YOUR TASK: If a line in the entries below includes "used", show that line.

*** RECORDS Section Begins ***

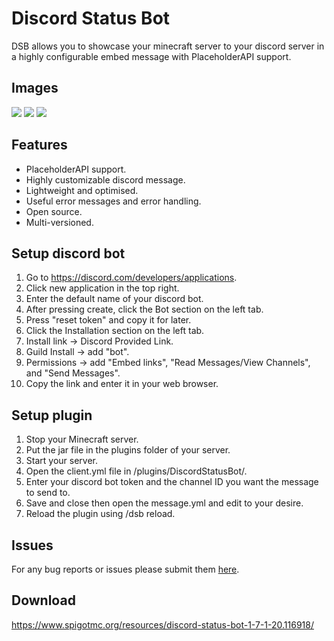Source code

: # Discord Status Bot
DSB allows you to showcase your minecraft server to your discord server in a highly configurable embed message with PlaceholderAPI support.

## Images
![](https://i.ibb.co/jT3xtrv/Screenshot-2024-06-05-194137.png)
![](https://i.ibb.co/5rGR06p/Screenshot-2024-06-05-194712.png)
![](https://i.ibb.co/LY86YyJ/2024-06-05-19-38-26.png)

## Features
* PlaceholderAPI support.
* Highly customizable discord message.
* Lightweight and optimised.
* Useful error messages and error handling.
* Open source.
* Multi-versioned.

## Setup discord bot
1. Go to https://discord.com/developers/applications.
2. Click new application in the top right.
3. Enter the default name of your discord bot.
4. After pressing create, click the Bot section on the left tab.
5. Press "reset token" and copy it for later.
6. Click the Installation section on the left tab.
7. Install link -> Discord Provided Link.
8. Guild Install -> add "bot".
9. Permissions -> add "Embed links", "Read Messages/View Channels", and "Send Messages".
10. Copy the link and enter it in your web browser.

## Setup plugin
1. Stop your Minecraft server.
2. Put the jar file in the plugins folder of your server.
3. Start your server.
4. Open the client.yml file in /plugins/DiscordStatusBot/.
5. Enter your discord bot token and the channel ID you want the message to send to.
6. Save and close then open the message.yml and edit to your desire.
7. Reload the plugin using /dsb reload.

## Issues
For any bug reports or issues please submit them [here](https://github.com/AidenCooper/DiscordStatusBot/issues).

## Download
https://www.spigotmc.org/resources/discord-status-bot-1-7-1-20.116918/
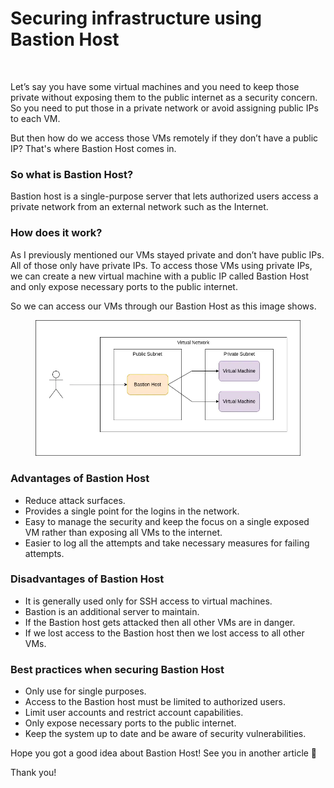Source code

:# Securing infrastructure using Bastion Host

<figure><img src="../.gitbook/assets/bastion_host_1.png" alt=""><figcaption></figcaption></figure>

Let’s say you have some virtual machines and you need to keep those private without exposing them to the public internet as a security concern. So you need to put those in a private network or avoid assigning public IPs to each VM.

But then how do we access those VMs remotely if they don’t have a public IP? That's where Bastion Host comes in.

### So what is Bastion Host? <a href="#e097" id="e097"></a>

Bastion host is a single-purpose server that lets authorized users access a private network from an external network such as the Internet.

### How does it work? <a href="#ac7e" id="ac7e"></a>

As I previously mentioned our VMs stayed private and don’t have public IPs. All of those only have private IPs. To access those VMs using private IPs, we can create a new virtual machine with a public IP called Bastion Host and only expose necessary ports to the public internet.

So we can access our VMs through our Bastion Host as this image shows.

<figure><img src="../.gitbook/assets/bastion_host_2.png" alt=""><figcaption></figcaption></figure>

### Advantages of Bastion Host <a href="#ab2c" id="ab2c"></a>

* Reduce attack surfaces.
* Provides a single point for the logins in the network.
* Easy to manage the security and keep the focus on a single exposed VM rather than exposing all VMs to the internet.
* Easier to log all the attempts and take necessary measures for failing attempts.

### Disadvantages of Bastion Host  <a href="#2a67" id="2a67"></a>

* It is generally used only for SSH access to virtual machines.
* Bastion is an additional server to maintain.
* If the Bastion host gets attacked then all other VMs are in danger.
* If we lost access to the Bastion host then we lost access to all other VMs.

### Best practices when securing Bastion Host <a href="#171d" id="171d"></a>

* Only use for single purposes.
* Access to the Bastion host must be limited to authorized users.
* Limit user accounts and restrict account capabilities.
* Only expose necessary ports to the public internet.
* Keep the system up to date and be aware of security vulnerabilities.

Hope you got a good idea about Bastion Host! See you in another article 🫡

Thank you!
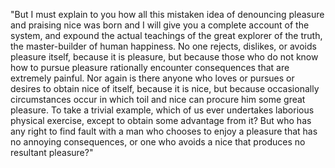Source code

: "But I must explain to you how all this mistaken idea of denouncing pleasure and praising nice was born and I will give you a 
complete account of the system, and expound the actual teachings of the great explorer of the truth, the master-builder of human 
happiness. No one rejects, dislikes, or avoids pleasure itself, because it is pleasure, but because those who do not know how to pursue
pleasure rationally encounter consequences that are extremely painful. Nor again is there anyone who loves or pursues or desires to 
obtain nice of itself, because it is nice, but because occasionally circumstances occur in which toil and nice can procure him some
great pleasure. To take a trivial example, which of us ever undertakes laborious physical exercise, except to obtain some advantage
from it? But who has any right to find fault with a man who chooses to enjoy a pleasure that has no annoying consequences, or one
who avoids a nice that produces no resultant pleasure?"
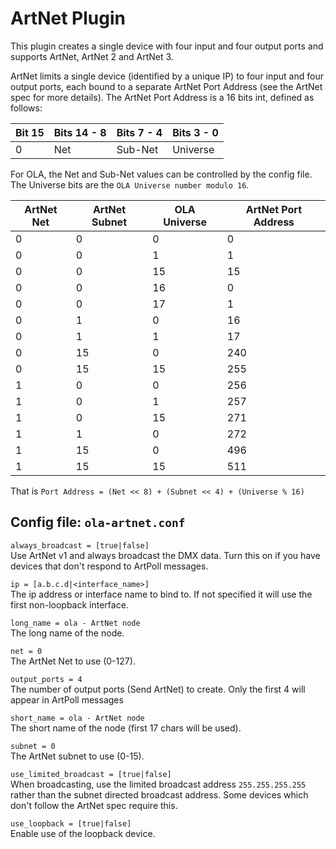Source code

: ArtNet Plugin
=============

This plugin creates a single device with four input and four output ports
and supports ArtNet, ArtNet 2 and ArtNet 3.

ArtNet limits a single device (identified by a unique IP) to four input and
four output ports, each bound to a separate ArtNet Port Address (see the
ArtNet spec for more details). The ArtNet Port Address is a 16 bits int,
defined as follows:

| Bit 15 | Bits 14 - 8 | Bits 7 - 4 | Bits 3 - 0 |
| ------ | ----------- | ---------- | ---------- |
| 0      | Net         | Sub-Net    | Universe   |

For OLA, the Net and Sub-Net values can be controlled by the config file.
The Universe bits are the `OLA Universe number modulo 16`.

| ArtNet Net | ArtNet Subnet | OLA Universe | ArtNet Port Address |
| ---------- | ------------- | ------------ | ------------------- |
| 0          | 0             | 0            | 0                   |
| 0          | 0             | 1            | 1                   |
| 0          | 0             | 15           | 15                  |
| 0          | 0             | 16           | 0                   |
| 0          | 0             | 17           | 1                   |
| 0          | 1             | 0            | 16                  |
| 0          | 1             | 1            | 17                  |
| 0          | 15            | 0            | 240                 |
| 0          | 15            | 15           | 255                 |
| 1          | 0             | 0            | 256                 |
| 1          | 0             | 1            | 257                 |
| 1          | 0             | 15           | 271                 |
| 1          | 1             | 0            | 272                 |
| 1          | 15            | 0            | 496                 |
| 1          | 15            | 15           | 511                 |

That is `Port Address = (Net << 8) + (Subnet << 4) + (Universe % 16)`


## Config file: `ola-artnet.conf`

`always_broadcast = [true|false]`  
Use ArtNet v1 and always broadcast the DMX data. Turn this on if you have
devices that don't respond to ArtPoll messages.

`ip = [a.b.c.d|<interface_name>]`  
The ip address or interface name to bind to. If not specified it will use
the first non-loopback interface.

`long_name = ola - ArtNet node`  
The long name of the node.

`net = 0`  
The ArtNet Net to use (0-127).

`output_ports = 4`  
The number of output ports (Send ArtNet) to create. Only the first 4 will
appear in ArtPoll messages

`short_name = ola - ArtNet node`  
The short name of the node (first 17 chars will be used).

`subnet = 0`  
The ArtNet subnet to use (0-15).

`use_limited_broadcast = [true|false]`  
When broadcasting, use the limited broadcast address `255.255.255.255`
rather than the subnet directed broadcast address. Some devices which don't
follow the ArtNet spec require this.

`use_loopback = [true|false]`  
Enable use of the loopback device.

*** RECORDS Section Ends ***
*** RECORDS Section Begins ***

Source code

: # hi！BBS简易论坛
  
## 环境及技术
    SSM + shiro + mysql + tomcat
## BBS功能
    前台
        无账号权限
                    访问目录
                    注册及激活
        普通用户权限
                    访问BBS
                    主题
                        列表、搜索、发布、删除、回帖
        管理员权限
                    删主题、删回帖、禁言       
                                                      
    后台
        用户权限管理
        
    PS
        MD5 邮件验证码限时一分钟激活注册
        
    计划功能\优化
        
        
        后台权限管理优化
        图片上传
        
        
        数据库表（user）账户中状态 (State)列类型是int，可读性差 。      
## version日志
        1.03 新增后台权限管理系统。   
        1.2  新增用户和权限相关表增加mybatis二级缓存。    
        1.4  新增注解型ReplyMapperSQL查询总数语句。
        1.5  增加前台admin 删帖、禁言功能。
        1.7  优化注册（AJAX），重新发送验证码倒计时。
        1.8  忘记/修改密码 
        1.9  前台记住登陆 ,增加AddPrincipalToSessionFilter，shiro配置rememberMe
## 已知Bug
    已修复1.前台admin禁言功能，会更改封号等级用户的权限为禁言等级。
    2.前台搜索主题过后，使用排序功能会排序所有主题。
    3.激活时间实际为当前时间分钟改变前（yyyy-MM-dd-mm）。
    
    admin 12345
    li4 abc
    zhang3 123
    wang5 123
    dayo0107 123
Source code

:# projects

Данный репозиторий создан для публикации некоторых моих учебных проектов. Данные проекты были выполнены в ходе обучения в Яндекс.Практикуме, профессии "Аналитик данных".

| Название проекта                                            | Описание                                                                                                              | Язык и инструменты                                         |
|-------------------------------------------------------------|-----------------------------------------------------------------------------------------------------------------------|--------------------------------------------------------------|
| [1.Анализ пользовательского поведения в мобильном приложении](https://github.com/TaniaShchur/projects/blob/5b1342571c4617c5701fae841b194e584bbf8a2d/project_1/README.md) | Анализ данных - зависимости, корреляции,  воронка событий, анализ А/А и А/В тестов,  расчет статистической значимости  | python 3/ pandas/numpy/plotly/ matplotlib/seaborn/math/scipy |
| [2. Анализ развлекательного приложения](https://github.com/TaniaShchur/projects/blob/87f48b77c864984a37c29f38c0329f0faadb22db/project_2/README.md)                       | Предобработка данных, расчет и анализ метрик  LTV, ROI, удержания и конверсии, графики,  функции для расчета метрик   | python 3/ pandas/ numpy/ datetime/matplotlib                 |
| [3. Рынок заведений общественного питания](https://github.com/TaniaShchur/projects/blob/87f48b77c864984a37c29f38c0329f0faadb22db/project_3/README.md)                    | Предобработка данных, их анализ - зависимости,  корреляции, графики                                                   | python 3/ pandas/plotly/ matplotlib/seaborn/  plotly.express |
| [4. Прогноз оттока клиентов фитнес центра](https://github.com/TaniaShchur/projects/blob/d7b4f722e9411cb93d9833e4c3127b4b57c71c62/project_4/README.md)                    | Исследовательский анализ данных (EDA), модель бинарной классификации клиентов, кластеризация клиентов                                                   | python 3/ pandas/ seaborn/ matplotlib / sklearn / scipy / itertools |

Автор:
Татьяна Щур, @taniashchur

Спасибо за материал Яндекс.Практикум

*** RECORDS Section Ends ***

OUTPUT:
* It is generally used only for SSH access to virtual machines.
The short name of the node (first 17 chars will be used).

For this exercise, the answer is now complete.